My wife and I visited Morningstar Marketplace Saturday.
We hadn’t been since at least last year, but I have a back pack that lost a clip on its waist strap, and I remembered there was a display at that particular market that probably would have it. So off we went.
Morningstar is on U.S. 30, about a mile east of the Thomasville airport.
It’s a combination farmers market and flea market. The selection of stuff for sale is amazing. Along the drive into the parking area is a selection of sheds, pergolas and other wood yard furniture. Elsewhere are myriad displays, in the large building, or outside in booths, under tents or parked in the open — like the couple selling jewelry from the hood of their 1991 Buick Regal. Stuff on tables, in bins or sorted (sometimes unsorted) into cardboard boxes.
The offerings cover everything from flowers — live and cut — to ax and plow handles. Toys and tools. Mauls and wrought iron hangers. Peaches, apples, asparagus, cabbage, and numerous other examples of farm produce in season — or at least in demand. Antiques, some actually old, and a framed poster from Sandra Bullock’s movie, The Blind Side.
I found a camera tripod I didn’t need, but just had to have. It’s like a tool set my wife has that on first glance looks like a hammer. But you unscrew the “cap” at the end of the handle and you’ve got a screwdriver. Unscrew the cap on that handle and there’s a smaller screwdriver.
The camera tripod was like that. At first glance, it was a monopod — a single leg about 10 inches long, with a screw on top. Inside the was another leg, and a third inside that. And finally, a remote shutter plunger that old film cameras once used to press the shutter button without bouncing the camera.

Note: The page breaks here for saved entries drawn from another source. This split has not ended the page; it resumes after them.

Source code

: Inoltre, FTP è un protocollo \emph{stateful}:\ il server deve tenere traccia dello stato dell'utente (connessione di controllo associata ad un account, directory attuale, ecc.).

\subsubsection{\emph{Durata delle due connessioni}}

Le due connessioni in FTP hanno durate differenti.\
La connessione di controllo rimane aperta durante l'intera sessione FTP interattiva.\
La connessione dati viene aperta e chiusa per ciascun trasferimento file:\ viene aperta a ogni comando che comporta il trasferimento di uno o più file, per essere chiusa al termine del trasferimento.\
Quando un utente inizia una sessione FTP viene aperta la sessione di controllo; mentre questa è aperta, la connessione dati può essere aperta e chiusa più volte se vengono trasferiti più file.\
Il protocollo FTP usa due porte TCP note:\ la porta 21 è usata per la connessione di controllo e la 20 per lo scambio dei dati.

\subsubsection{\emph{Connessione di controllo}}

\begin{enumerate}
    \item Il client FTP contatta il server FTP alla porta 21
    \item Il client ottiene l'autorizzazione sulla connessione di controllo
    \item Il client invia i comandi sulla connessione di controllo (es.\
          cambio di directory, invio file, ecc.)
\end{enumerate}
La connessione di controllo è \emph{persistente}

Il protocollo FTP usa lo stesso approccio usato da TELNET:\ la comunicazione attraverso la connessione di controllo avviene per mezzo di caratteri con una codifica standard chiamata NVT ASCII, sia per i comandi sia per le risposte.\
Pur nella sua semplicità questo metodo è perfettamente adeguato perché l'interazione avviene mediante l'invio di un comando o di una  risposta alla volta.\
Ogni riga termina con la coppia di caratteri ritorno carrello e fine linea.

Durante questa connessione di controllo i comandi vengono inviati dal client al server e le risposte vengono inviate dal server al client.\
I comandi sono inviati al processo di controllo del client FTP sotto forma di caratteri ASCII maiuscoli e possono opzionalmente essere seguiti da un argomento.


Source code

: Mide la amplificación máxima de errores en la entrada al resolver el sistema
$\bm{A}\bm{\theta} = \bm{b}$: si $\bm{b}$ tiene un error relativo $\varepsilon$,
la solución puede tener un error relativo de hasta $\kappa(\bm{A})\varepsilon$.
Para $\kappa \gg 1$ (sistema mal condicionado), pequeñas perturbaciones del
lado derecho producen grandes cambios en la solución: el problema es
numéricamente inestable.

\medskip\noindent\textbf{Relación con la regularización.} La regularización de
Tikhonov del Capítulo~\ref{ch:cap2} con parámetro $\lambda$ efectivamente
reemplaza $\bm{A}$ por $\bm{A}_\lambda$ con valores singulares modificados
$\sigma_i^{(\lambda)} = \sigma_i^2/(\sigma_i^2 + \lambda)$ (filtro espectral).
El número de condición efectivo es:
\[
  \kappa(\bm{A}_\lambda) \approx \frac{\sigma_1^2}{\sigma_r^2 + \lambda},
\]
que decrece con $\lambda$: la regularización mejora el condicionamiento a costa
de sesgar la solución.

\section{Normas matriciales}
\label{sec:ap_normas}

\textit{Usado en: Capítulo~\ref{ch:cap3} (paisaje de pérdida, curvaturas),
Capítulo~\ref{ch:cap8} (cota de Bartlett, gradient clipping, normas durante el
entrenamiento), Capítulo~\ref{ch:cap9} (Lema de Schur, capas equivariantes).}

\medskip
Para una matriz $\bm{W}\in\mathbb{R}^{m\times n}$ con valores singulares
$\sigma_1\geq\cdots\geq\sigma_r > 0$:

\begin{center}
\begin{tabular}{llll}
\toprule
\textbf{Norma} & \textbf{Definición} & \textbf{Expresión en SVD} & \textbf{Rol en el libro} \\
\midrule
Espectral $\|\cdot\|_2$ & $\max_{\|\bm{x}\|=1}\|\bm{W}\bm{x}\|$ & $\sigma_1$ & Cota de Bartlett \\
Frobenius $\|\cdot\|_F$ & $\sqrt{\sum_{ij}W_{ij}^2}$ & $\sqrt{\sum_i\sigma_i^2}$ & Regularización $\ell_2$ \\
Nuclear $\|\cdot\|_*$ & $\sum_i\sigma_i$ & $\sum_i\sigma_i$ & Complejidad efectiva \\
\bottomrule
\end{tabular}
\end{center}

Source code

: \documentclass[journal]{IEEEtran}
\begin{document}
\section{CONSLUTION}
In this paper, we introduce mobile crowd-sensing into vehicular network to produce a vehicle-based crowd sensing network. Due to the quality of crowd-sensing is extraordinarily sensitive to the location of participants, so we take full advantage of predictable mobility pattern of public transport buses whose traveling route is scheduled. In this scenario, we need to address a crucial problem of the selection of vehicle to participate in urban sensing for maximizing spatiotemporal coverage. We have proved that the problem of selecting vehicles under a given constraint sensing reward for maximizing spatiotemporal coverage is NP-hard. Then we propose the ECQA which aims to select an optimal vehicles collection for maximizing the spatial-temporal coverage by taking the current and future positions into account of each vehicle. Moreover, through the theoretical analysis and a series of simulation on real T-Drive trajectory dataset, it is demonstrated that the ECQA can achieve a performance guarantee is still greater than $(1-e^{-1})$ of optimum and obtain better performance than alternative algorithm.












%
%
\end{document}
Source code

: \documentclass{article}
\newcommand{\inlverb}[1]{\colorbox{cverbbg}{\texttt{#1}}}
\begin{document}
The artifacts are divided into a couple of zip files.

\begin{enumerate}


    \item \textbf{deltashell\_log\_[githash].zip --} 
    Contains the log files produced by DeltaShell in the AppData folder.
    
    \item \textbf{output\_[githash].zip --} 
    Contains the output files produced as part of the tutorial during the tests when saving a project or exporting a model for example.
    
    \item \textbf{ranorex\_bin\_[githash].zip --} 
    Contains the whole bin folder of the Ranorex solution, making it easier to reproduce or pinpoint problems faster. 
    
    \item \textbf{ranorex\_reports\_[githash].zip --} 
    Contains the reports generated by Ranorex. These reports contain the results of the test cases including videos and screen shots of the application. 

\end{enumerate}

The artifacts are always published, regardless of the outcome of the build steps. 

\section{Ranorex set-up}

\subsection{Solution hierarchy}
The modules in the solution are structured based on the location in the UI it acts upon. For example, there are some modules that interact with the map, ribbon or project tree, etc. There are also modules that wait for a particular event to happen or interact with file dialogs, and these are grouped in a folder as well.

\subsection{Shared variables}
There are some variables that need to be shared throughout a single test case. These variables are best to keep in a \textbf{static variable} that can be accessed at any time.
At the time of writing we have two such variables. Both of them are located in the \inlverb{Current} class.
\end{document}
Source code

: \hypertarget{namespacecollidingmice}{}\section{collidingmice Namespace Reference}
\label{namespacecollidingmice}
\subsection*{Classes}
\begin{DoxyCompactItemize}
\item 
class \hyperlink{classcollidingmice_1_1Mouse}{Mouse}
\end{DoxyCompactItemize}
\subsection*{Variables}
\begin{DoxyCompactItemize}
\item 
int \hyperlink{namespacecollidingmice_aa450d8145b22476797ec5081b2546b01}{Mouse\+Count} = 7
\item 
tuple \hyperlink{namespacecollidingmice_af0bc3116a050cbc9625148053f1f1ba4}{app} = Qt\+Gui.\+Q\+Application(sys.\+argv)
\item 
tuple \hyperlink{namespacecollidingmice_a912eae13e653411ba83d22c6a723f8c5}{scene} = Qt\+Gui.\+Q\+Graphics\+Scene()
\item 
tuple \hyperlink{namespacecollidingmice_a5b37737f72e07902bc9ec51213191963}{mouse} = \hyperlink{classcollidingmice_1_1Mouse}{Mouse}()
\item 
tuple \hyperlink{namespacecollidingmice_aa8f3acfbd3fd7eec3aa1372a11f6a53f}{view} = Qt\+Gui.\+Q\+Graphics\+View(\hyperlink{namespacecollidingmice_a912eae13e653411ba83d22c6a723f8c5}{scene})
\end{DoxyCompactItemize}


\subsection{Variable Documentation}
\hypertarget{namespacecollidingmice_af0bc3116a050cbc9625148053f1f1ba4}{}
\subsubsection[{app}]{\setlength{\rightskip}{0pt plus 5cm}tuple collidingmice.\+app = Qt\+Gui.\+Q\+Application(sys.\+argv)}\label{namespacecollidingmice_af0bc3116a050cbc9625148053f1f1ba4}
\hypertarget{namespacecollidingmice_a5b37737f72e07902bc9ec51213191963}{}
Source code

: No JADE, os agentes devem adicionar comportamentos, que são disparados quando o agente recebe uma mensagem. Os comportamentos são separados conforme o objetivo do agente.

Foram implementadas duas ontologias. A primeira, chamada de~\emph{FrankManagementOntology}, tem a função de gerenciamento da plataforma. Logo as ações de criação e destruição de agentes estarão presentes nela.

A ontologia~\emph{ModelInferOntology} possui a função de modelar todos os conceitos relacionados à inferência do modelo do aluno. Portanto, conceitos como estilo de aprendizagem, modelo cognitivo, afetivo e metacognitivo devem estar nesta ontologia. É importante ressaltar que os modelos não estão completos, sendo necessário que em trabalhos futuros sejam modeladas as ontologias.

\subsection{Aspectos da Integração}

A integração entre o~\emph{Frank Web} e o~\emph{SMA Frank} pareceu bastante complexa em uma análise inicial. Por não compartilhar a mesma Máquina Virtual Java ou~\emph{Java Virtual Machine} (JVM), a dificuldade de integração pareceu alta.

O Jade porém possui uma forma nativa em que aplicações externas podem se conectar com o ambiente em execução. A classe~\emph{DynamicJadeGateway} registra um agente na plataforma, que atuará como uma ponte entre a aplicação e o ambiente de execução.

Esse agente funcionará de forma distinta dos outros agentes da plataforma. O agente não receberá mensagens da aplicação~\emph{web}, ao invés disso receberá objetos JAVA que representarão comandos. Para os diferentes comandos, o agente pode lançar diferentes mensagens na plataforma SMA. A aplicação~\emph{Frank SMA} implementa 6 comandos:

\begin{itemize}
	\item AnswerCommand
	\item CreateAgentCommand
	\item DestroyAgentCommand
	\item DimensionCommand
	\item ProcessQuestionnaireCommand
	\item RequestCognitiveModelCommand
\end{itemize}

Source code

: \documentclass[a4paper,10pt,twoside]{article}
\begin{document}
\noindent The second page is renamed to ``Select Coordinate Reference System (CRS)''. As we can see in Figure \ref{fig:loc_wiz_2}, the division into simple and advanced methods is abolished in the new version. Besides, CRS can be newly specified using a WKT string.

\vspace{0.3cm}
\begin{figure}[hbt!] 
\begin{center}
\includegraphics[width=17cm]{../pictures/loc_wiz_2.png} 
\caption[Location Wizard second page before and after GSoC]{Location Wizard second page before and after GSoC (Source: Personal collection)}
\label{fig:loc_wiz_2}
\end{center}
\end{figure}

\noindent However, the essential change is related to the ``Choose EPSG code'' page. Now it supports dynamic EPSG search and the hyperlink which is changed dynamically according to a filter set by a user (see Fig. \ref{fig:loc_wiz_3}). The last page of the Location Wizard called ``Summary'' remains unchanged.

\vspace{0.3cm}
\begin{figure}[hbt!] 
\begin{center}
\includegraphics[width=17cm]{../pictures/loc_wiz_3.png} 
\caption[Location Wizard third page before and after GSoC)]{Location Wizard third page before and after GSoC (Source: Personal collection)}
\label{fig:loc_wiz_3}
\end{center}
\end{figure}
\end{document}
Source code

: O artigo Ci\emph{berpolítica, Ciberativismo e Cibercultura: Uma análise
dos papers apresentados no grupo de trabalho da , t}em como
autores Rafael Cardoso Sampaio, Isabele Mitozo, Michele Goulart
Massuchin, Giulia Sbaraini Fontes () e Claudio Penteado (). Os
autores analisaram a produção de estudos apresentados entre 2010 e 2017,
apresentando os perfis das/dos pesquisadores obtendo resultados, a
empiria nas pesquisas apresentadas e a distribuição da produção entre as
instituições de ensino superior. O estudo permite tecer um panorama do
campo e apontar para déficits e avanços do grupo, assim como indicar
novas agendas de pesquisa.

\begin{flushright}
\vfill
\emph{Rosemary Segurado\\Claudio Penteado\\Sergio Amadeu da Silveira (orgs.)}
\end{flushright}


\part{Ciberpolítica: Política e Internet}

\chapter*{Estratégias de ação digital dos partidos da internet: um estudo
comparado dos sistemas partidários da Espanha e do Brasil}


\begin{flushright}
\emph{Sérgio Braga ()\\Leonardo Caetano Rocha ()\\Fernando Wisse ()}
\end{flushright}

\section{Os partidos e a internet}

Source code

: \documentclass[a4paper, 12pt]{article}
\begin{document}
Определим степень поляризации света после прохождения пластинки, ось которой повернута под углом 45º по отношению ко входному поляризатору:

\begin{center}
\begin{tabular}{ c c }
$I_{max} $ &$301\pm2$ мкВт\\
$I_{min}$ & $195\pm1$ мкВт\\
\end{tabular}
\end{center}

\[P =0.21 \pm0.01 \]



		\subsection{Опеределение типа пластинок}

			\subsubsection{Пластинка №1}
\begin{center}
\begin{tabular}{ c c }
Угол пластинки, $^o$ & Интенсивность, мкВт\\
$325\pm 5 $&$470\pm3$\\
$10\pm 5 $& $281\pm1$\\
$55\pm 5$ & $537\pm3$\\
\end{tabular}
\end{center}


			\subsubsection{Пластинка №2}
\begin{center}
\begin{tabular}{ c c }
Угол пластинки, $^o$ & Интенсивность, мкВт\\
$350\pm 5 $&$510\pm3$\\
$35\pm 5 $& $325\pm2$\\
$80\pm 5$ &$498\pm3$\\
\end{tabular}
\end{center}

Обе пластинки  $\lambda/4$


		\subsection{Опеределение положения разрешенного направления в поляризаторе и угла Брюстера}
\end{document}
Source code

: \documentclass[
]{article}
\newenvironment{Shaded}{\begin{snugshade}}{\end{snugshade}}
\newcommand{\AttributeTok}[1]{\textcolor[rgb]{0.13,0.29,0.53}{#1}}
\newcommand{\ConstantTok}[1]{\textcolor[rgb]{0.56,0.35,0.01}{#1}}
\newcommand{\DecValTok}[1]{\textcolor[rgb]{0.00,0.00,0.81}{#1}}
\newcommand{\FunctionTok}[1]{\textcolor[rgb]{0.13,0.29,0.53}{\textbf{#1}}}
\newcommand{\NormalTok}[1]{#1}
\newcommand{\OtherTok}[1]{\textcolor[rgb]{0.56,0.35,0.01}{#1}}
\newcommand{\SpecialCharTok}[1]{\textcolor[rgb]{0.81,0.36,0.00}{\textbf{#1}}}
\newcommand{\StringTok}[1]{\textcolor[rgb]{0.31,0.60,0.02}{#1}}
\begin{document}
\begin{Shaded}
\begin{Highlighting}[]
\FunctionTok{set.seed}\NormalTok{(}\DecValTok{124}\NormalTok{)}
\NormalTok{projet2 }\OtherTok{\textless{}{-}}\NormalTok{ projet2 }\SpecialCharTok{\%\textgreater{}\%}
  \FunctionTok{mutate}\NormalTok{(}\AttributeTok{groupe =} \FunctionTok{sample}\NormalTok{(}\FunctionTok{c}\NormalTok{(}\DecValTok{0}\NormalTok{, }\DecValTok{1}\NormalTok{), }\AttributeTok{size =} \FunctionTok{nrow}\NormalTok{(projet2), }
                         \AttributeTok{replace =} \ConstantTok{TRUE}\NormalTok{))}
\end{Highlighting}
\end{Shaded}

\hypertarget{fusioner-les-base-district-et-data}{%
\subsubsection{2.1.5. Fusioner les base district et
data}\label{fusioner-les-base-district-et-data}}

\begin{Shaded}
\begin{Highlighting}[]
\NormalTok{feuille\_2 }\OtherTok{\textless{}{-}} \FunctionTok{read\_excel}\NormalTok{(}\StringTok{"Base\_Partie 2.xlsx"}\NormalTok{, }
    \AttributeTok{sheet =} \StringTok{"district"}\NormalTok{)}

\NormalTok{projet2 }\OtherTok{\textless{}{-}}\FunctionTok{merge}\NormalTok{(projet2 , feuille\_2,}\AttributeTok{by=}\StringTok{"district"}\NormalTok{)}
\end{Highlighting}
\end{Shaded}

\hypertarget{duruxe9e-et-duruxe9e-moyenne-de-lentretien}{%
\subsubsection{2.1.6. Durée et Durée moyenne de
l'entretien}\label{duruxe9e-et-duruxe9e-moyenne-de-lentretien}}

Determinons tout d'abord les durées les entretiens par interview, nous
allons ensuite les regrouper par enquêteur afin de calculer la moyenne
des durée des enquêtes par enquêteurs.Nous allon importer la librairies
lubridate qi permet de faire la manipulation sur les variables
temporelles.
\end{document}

I found a booth where the owner did not, at first, want me taking pictures. Her husband does the wood carving, and she does the painting — and some people, she has discovered, take pictures of things they like and get someone else to copy them for less money or to sell in another booth. Tacky.
I’ll say this: her paintings were pretty nice, in frames, on a handmade chest, on doorknob hangers.
A few booths away I found a guy re-caning a chair, and I learned that rattan is a grass that looks a bit like bamboo, except it’s not hollow. For woven chair seats, the skin is peeled off and stripped into a lace. The core then can be steamed and bent into shaped frames for chairs and other furniture.
Apparently, some people confuse rattan with wicker. They are different materials. And chair “caning,” the fellow emphasized, is a style, not the material.
We spent a few hours wandering among the offerings, past several “restaurants,” a coin dealer, and a couple of candy stands.
We picked up some apples, peaches, bell peppers and bananas.
And yes, I found the clips I wanted, three for a buck.
It’s an enjoyable way to spend a Saturday morning while finding some fresh groceries — and that trinket you didn’t know existed, but discover you cannot do without.